Now stopped, and adrenaline levels slowly dipping back towards my regular level of slightly animated tree sloth, I was left only with the last lingering remnants of the pain from my shin. It wasn’t too bad. I think I only blacked out once. Maybe twice.

Later on when I inspected the damage, I saw a curious thing. It appears that when I caught the bench, I caught the corner dead square on my shin bone. It did not leave a bump. It left a noticeable pit. A pit which I still bear to this day. It’s about the size of nickel, and I still have exactly no feeling for about a two inch radius. As for the pit itself, there is about very thin layer of scar tissue (~ 1mm) and then nothing but bone. While the shin is not known for it’s cushioning layer of flesh, as I’m sure NoClueBoy can attest, it just feels really creepy. One minor cut, and I could be staring at bone, Gahh…
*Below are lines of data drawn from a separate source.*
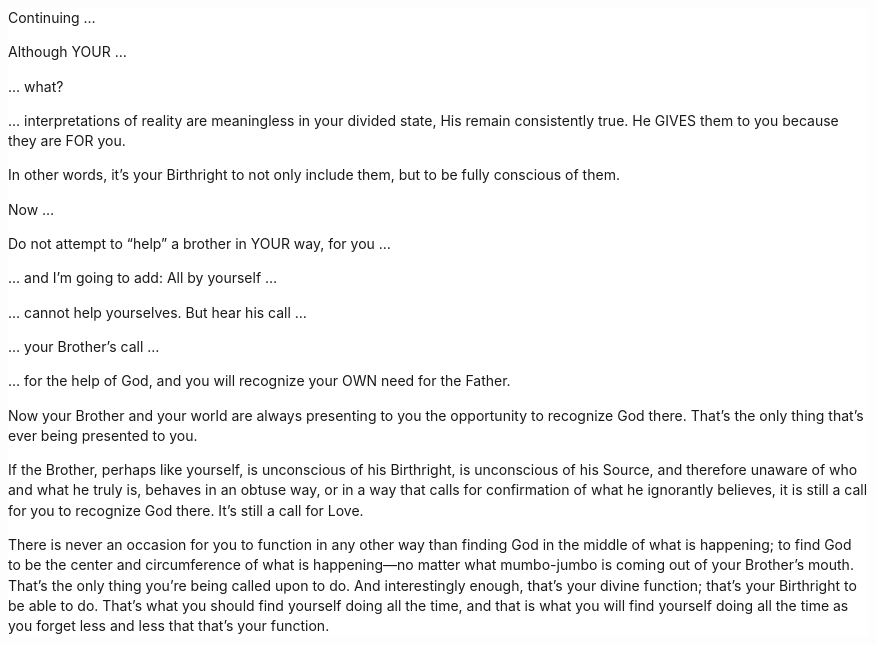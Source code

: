 Continuing &hellip;

<div markdown="1" class="well book">
Although YOUR &hellip;
</div>

&hellip; what?

<div markdown="1" class="well book">
&hellip; interpretations of reality are meaningless in your divided
state, His remain consistently true. He GIVES them to you because they
are FOR you.
</div>

In other words, it&rsquo;s your Birthright to not only include them, but
to be fully conscious of them.

Now &hellip;

<div markdown="1" class="well book">
Do not attempt to &ldquo;help&rdquo; a brother in YOUR way, for you
&hellip;
</div>

&hellip; and I&rsquo;m going to add: All by yourself &hellip;

<div markdown="1" class="well book">
&hellip; cannot help yourselves. But hear his call &hellip;
</div>

&hellip; your Brother&rsquo;s call &hellip;

<div markdown="1" class="well book">
&hellip; for the help of God, and you will recognize your OWN need for
the Father.
</div>

Now your Brother and your world are always presenting to you the
opportunity to recognize God there. That&rsquo;s the only thing
that&rsquo;s ever being presented to you.

If the Brother, perhaps like yourself, is unconscious of his Birthright,
is unconscious of his Source, and therefore unaware of who and what he
truly is, behaves in an obtuse way, or in a way that calls for
confirmation of what he ignorantly believes, it is still a call for you
to recognize God there. It&rsquo;s still a call for Love.

There is never an occasion for you to function in any other way than
finding God in the middle of what is happening; to find God to be the
center and circumference of what is happening&mdash;no matter what
mumbo-jumbo is coming out of your Brother&rsquo;s mouth. That&rsquo;s
the only thing you&rsquo;re being called upon to do. And interestingly
enough, that&rsquo;s your divine function; that&rsquo;s your Birthright
to be able to do. That&rsquo;s what you should find yourself doing all
the time, and that is what you will find yourself doing all the time as
you forget less and less that that&rsquo;s your function.
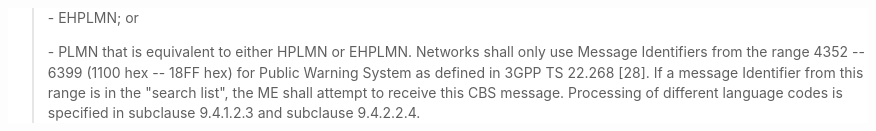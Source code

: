 >
> \- EHPLMN; or
>
> \- PLMN that is equivalent to either HPLMN or EHPLMN.
Networks shall only use Message Identifiers from the range 4352 -- 6399 (1100
hex -- 18FF hex) for Public Warning System as defined in 3GPP TS 22.268 [28].
If a message Identifier from this range is in the \"search list\", the ME
shall attempt to receive this CBS message. Processing of different language
codes is specified in subclause 9.4.1.2.3 and subclause 9.4.2.2.4.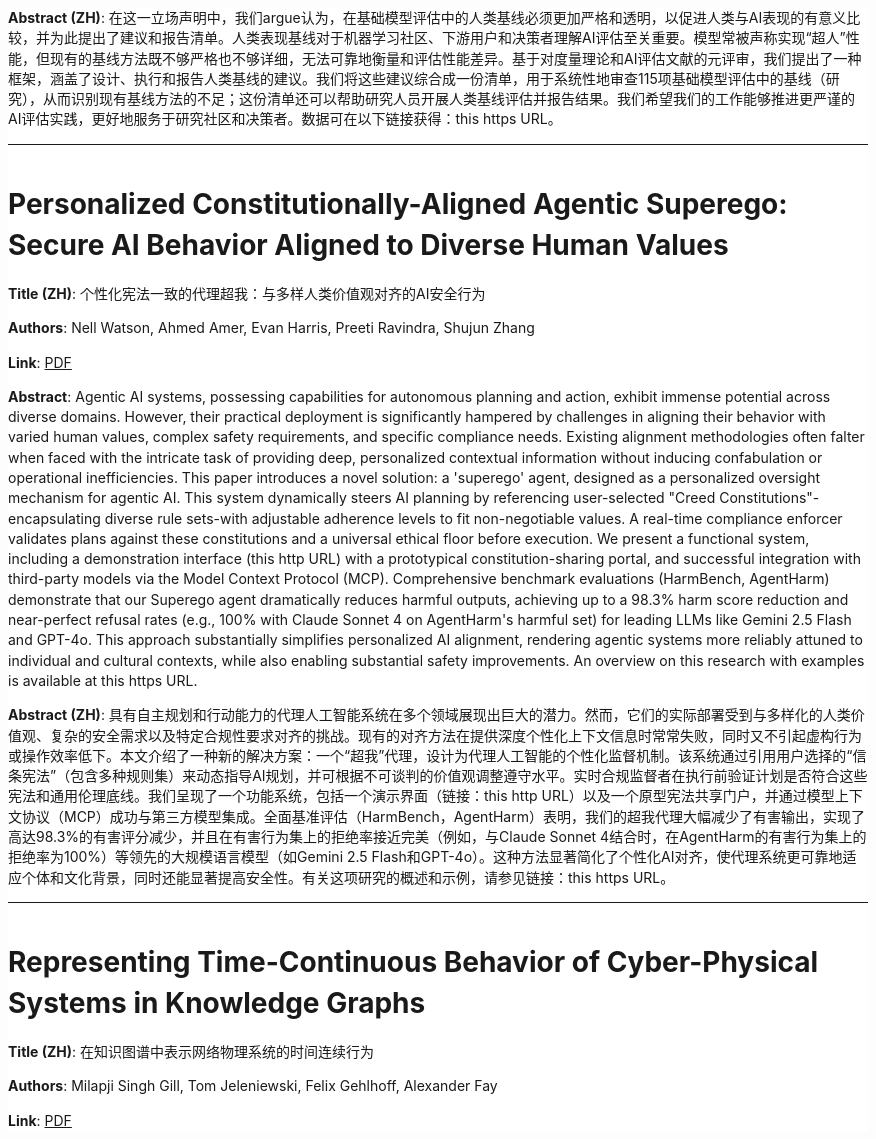 **Abstract (ZH)**: 在这一立场声明中，我们argue认为，在基础模型评估中的人类基线必须更加严格和透明，以促进人类与AI表现的有意义比较，并为此提出了建议和报告清单。人类表现基线对于机器学习社区、下游用户和决策者理解AI评估至关重要。模型常被声称实现“超人”性能，但现有的基线方法既不够严格也不够详细，无法可靠地衡量和评估性能差异。基于对度量理论和AI评估文献的元评审，我们提出了一种框架，涵盖了设计、执行和报告人类基线的建议。我们将这些建议综合成一份清单，用于系统性地审查115项基础模型评估中的基线（研究），从而识别现有基线方法的不足；这份清单还可以帮助研究人员开展人类基线评估并报告结果。我们希望我们的工作能够推进更严谨的AI评估实践，更好地服务于研究社区和决策者。数据可在以下链接获得：this https URL。 

---
# Personalized Constitutionally-Aligned Agentic Superego: Secure AI Behavior Aligned to Diverse Human Values 

**Title (ZH)**: 个性化宪法一致的代理超我：与多样人类价值观对齐的AI安全行为 

**Authors**: Nell Watson, Ahmed Amer, Evan Harris, Preeti Ravindra, Shujun Zhang  

**Link**: [PDF](https://arxiv.org/pdf/2506.13774)  

**Abstract**: Agentic AI systems, possessing capabilities for autonomous planning and action, exhibit immense potential across diverse domains. However, their practical deployment is significantly hampered by challenges in aligning their behavior with varied human values, complex safety requirements, and specific compliance needs. Existing alignment methodologies often falter when faced with the intricate task of providing deep, personalized contextual information without inducing confabulation or operational inefficiencies. This paper introduces a novel solution: a 'superego' agent, designed as a personalized oversight mechanism for agentic AI. This system dynamically steers AI planning by referencing user-selected "Creed Constitutions"-encapsulating diverse rule sets-with adjustable adherence levels to fit non-negotiable values. A real-time compliance enforcer validates plans against these constitutions and a universal ethical floor before execution. We present a functional system, including a demonstration interface (this http URL) with a prototypical constitution-sharing portal, and successful integration with third-party models via the Model Context Protocol (MCP). Comprehensive benchmark evaluations (HarmBench, AgentHarm) demonstrate that our Superego agent dramatically reduces harmful outputs, achieving up to a 98.3% harm score reduction and near-perfect refusal rates (e.g., 100% with Claude Sonnet 4 on AgentHarm's harmful set) for leading LLMs like Gemini 2.5 Flash and GPT-4o. This approach substantially simplifies personalized AI alignment, rendering agentic systems more reliably attuned to individual and cultural contexts, while also enabling substantial safety improvements. An overview on this research with examples is available at this https URL. 

**Abstract (ZH)**: 具有自主规划和行动能力的代理人工智能系统在多个领域展现出巨大的潜力。然而，它们的实际部署受到与多样化的人类价值观、复杂的安全需求以及特定合规性要求对齐的挑战。现有的对齐方法在提供深度个性化上下文信息时常常失败，同时又不引起虚构行为或操作效率低下。本文介绍了一种新的解决方案：一个“超我”代理，设计为代理人工智能的个性化监督机制。该系统通过引用用户选择的“信条宪法”（包含多种规则集）来动态指导AI规划，并可根据不可谈判的价值观调整遵守水平。实时合规监督者在执行前验证计划是否符合这些宪法和通用伦理底线。我们呈现了一个功能系统，包括一个演示界面（链接：this http URL）以及一个原型宪法共享门户，并通过模型上下文协议（MCP）成功与第三方模型集成。全面基准评估（HarmBench，AgentHarm）表明，我们的超我代理大幅减少了有害输出，实现了高达98.3%的有害评分减少，并且在有害行为集上的拒绝率接近完美（例如，与Claude Sonnet 4结合时，在AgentHarm的有害行为集上的拒绝率为100%）等领先的大规模语言模型（如Gemini 2.5 Flash和GPT-4o）。这种方法显著简化了个性化AI对齐，使代理系统更可靠地适应个体和文化背景，同时还能显著提高安全性。有关这项研究的概述和示例，请参见链接：this https URL。 

---
# Representing Time-Continuous Behavior of Cyber-Physical Systems in Knowledge Graphs 

**Title (ZH)**: 在知识图谱中表示网络物理系统的时间连续行为 

**Authors**: Milapji Singh Gill, Tom Jeleniewski, Felix Gehlhoff, Alexander Fay  

**Link**: [PDF](https://arxiv.org/pdf/2506.13773)  
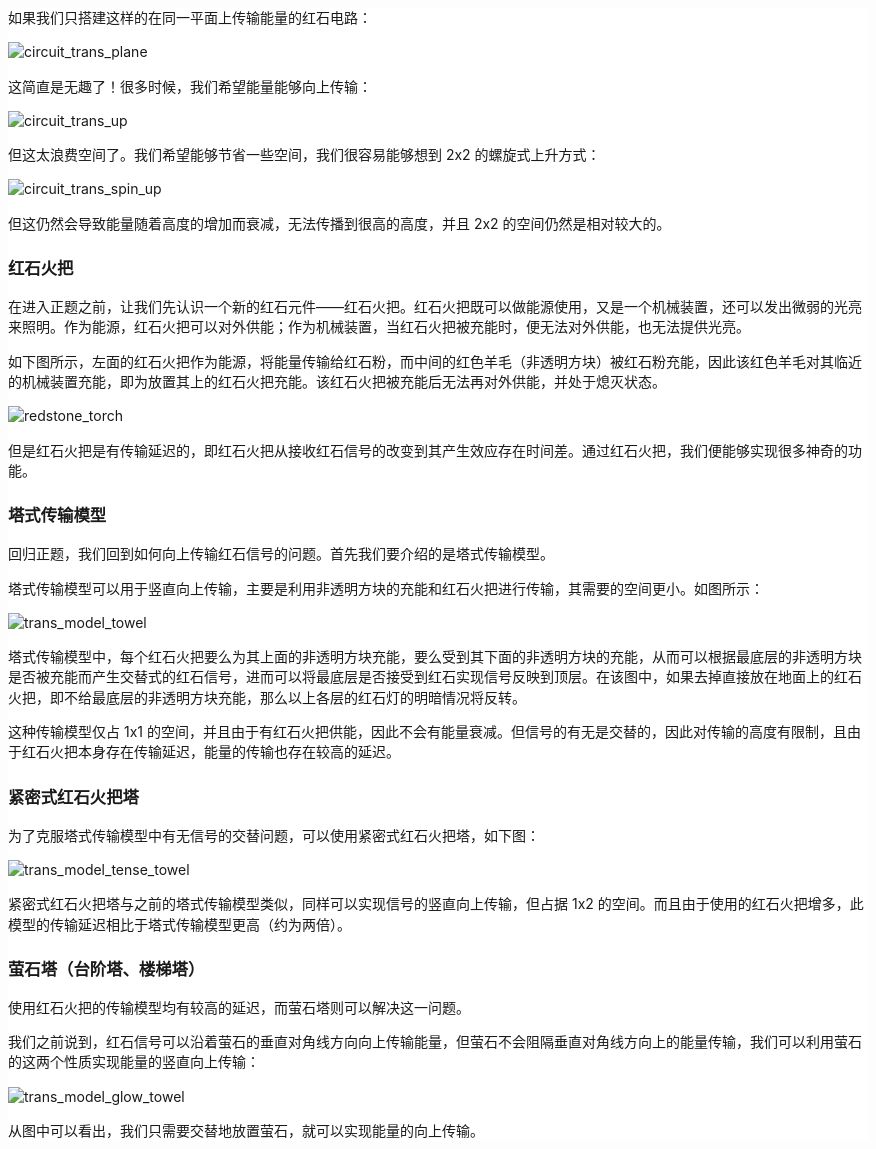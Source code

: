 如果我们只搭建这样的在同一平面上传输能量的红石电路：

![circuit_trans_plane](https://cdn.jsdelivr.net/gh/eesast/docs@latest/docs/game/assets/minecraft/redstone/redstone_testing/redstone_basic_1/circuit_trans_plane.png)

这简直是无趣了！很多时候，我们希望能量能够向上传输：

![circuit_trans_up](https://cdn.jsdelivr.net/gh/eesast/docs@latest/docs/game/assets/minecraft/redstone/redstone_testing/redstone_basic_1/circuit_trans_up.png)

但这太浪费空间了。我们希望能够节省一些空间，我们很容易能够想到 2x2 的螺旋式上升方式：

![circuit_trans_spin_up](https://cdn.jsdelivr.net/gh/eesast/docs@latest/docs/game/assets/minecraft/redstone/redstone_testing/redstone_basic_1/circuit_trans_spin_up.png)

但这仍然会导致能量随着高度的增加而衰减，无法传播到很高的高度，并且 2x2 的空间仍然是相对较大的。

### 红石火把

在进入正题之前，让我们先认识一个新的红石元件——红石火把。红石火把既可以做能源使用，又是一个机械装置，还可以发出微弱的光亮来照明。作为能源，红石火把可以对外供能；作为机械装置，当红石火把被充能时，便无法对外供能，也无法提供光亮。

如下图所示，左面的红石火把作为能源，将能量传输给红石粉，而中间的红色羊毛（非透明方块）被红石粉充能，因此该红色羊毛对其临近的机械装置充能，即为放置其上的红石火把充能。该红石火把被充能后无法再对外供能，并处于熄灭状态。

![redstone_torch](https://cdn.jsdelivr.net/gh/eesast/docs@latest/docs/game/assets/minecraft/redstone/redstone_testing/redstone_basic_1/redstone_torch.png)

但是红石火把是有传输延迟的，即红石火把从接收红石信号的改变到其产生效应存在时间差。通过红石火把，我们便能够实现很多神奇的功能。

### 塔式传输模型

回归正题，我们回到如何向上传输红石信号的问题。首先我们要介绍的是塔式传输模型。

塔式传输模型可以用于竖直向上传输，主要是利用非透明方块的充能和红石火把进行传输，其需要的空间更小。如图所示：

![trans_model_towel](https://cdn.jsdelivr.net/gh/eesast/docs@latest/docs/game/assets/minecraft/redstone/redstone_testing/redstone_basic_1/trans_model_towel.jpg)

塔式传输模型中，每个红石火把要么为其上面的非透明方块充能，要么受到其下面的非透明方块的充能，从而可以根据最底层的非透明方块是否被充能而产生交替式的红石信号，进而可以将最底层是否接受到红石实现信号反映到顶层。在该图中，如果去掉直接放在地面上的红石火把，即不给最底层的非透明方块充能，那么以上各层的红石灯的明暗情况将反转。

这种传输模型仅占 1x1 的空间，并且由于有红石火把供能，因此不会有能量衰减。但信号的有无是交替的，因此对传输的高度有限制，且由于红石火把本身存在传输延迟，能量的传输也存在较高的延迟。

### 紧密式红石火把塔

为了克服塔式传输模型中有无信号的交替问题，可以使用紧密式红石火把塔，如下图：

![trans_model_tense_towel](https://cdn.jsdelivr.net/gh/eesast/docs@latest/docs/game/assets/minecraft/redstone/redstone_testing/redstone_basic_1/trans_model_tense_towel.jpg)

紧密式红石火把塔与之前的塔式传输模型类似，同样可以实现信号的竖直向上传输，但占据 1x2 的空间。而且由于使用的红石火把增多，此模型的传输延迟相比于塔式传输模型更高（约为两倍）。

### 萤石塔（台阶塔、楼梯塔）

使用红石火把的传输模型均有较高的延迟，而萤石塔则可以解决这一问题。

我们之前说到，红石信号可以沿着萤石的垂直对角线方向向上传输能量，但萤石不会阻隔垂直对角线方向上的能量传输，我们可以利用萤石的这两个性质实现能量的竖直向上传输：

![trans_model_glow_towel](https://cdn.jsdelivr.net/gh/eesast/docs@latest/docs/game/assets/minecraft/redstone/redstone_testing/redstone_basic_1/trans_model_glow_towel.jpg)

从图中可以看出，我们只需要交替地放置萤石，就可以实现能量的向上传输。
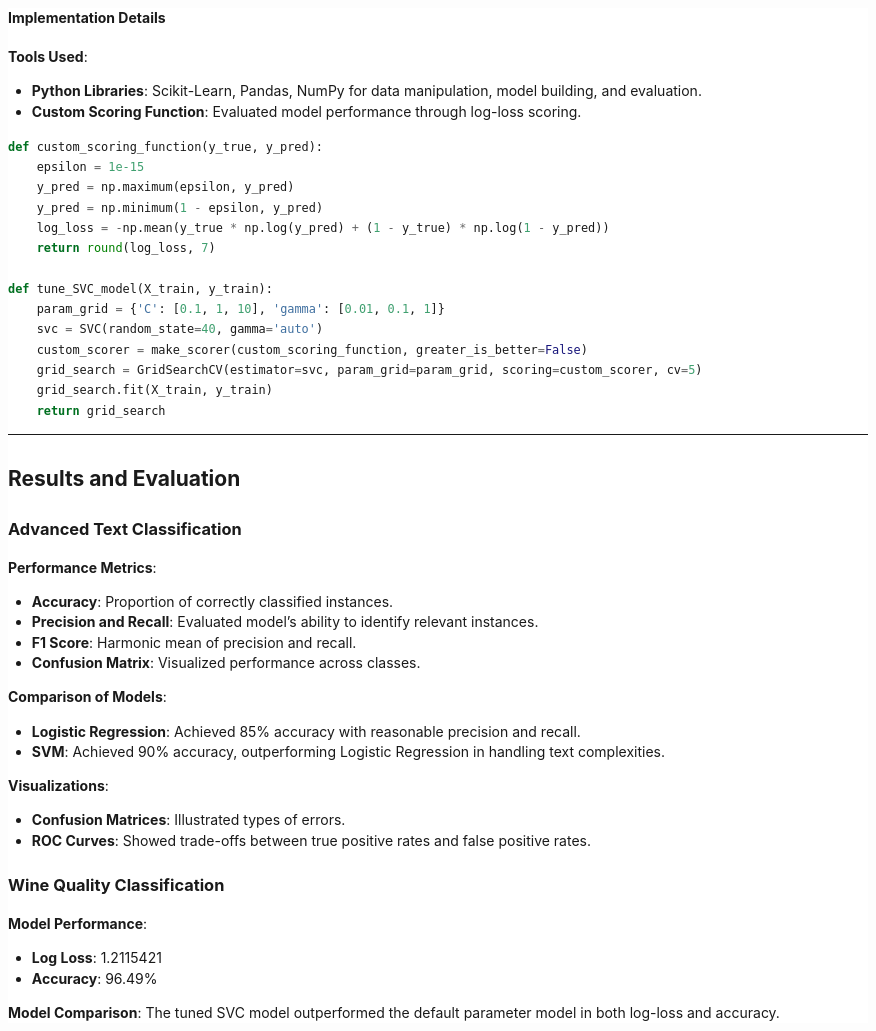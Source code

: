 #### Implementation Details

**Tools Used**:

- **Python Libraries**: Scikit-Learn, Pandas, NumPy for data manipulation, model building, and evaluation.
- **Custom Scoring Function**: Evaluated model performance through log-loss scoring.

```python
def custom_scoring_function(y_true, y_pred):
    epsilon = 1e-15
    y_pred = np.maximum(epsilon, y_pred)
    y_pred = np.minimum(1 - epsilon, y_pred)
    log_loss = -np.mean(y_true * np.log(y_pred) + (1 - y_true) * np.log(1 - y_pred))
    return round(log_loss, 7)

def tune_SVC_model(X_train, y_train):
    param_grid = {'C': [0.1, 1, 10], 'gamma': [0.01, 0.1, 1]}
    svc = SVC(random_state=40, gamma='auto')
    custom_scorer = make_scorer(custom_scoring_function, greater_is_better=False)
    grid_search = GridSearchCV(estimator=svc, param_grid=param_grid, scoring=custom_scorer, cv=5)
    grid_search.fit(X_train, y_train)
    return grid_search
```

---

## Results and Evaluation

### Advanced Text Classification

**Performance Metrics**:

- **Accuracy**: Proportion of correctly classified instances.
- **Precision and Recall**: Evaluated model’s ability to identify relevant instances.
- **F1 Score**: Harmonic mean of precision and recall.
- **Confusion Matrix**: Visualized performance across classes.

**Comparison of Models**:

- **Logistic Regression**: Achieved 85% accuracy with reasonable precision and recall.
- **SVM**: Achieved 90% accuracy, outperforming Logistic Regression in handling text complexities.

**Visualizations**:

- **Confusion Matrices**: Illustrated types of errors.
- **ROC Curves**: Showed trade-offs between true positive rates and false positive rates.

### Wine Quality Classification

**Model Performance**:

- **Log Loss**: 1.2115421
- **Accuracy**: 96.49%

**Model Comparison**: The tuned SVC model outperformed the default parameter model in both log-loss and accuracy.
When people show me bruises I just can’t resist poking them.

:pokes NoClueBoy’s owwie:

See?

what the heck is with that smilie?

[Bart Simpson]

Ow! Quit it.
Ow! Quit it.
Ow! Quit it.

[/Bart Simpson]

In high school, (mumble) years ago, I was in marching band - spent three years with a bass drum strapped to me. I managed, while wearing said bass drum, to march directly into a landscaping boulder. A 2.5 foot tall landscaping boulder. Which had been there since the school was built, and which I had seen and walked around every day of my high school life.

Someone else had to catch my drum, now rolling down the hill, while I tried to right myself and pretend the scrapes and bruises I had suddenly acquired weren’t there, and that I had, in fact, MEANT to run directly into a giant rock, and that the drum falling off of the harness while my arms and legs flailed wildly was only part of a carefully orchestrated ballet which I had staged for everyone else’s amusement.

When I was a teenager me and my buddies would play hide-and-seek on a 5 acre farmyard (the farmer had a huge farm, but the yard with barns, sheds, garages, etc. was about 5 acres or so. The Seeker had an ATV with a big spot light. We would dress in all black and play at night with about 15 - 20 people. It was fun. Now to show the relevance to this topic.

One night, me and another guy are racing to a distant hiding spot to begin the cat and mouse game with the ATV Seeker, we were in a full sprint, neck and neck. I happened to look over at the other guy when he ran into a fork for a front-end loader on a tractor. These things weigh about 300 pounds, stand about knee-high, and are not visible in the dark :slight_smile: The image of my running-mate completing a full somersault about 5 feet in the air is one that I hope I never forget. :slight_smile:

One winter many a year ago, the heat to the apartment I was living in was out for about a week. A winter in Calgary is not the time you want to have the heat go out, especially during a cold snap where the temp can go below -30C. Anyhoo, I was up at 5:30am to go to work one very dark morning and, half-asleep, stumbled into my kitchen to get a drink of water. Oh, did I mention that I had turned on the oven that night to keep the water pipes, and myself, from freezing? I walked straight into the oven door I had left open the night before to heat the room. Ever kicked a stove with your shin? I would not recommend it. I shifted the stove about 6" out from the wall. I still have the scar. Later that day the landlord and I had a ‘talk’ about the heat and the rent.